Removing Duplicate, Repeating or Unnecessary SQL Statements in MySQL Improves Performance

By Ronald Bradford on September 28, 2015

Eliminating overhead that adds unnecessary load to database servers when SQL statements are unnecessary can improve MySQL performance, including removing duplicate, repeating or unnecessary statements.

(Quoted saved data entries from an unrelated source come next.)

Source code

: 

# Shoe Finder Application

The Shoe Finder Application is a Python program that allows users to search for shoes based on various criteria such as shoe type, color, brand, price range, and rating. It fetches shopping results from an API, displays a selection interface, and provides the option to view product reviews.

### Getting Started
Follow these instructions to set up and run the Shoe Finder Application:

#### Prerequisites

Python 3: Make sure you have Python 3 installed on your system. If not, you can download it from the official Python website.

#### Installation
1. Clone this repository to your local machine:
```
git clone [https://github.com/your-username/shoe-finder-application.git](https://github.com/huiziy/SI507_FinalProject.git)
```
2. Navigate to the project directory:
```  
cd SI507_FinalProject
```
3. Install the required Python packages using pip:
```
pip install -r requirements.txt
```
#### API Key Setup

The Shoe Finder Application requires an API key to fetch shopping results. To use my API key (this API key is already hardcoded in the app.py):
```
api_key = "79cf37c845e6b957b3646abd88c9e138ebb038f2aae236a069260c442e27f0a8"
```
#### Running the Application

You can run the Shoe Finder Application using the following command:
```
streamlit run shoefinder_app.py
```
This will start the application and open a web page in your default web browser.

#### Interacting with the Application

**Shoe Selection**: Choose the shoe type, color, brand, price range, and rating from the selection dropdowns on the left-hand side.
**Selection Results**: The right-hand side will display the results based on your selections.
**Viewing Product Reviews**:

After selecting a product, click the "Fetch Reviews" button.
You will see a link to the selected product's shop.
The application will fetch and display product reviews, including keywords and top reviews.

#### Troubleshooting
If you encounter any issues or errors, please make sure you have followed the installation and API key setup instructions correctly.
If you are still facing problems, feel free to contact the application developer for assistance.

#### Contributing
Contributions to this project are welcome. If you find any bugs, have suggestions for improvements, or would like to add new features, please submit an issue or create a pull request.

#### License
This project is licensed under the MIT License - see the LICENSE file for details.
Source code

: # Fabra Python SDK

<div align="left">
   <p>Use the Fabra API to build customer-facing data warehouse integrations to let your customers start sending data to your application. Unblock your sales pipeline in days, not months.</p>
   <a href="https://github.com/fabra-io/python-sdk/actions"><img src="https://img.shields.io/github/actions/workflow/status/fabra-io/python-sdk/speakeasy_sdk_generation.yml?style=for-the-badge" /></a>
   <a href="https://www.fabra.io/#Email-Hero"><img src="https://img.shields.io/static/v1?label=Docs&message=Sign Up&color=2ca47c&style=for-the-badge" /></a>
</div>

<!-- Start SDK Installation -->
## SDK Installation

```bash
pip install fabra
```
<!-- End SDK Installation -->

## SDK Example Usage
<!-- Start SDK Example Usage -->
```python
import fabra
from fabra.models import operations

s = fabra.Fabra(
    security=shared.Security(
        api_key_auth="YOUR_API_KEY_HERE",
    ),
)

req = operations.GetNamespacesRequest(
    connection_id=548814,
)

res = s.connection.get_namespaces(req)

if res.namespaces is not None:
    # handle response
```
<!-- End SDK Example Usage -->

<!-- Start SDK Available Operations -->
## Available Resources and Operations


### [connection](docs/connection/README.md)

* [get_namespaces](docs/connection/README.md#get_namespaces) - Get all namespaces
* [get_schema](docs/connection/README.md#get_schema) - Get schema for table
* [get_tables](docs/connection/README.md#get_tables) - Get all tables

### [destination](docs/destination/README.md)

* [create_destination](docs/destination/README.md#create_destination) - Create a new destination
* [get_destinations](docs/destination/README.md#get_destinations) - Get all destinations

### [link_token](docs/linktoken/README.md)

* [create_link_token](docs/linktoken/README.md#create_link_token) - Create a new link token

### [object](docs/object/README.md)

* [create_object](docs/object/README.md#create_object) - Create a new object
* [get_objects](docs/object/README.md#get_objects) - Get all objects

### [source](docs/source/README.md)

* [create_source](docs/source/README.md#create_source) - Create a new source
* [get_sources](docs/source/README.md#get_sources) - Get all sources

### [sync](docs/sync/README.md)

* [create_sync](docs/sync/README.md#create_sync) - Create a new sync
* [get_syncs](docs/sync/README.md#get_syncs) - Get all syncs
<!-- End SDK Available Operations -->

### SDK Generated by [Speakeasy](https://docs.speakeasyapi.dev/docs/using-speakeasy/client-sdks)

Removing Duplicate SQL Statements

Capture of all SQL statements for a given function or process will highlight any duplicate SQL statements that are executed to complete a specific request. The best practice is to enable the general query log in development environments. Analysis of all SQL statements should be the responsibility of the developer to ensure that only necessary SQL statements are executed. Adding instrumentation to your application to report the number of SQL statements and provide debugging for dynamic viewing of all SQL statements easily enables more information to identify duplicate statements. The use of application frameworks can be a primary cause of unnecessary duplicate SQL statements.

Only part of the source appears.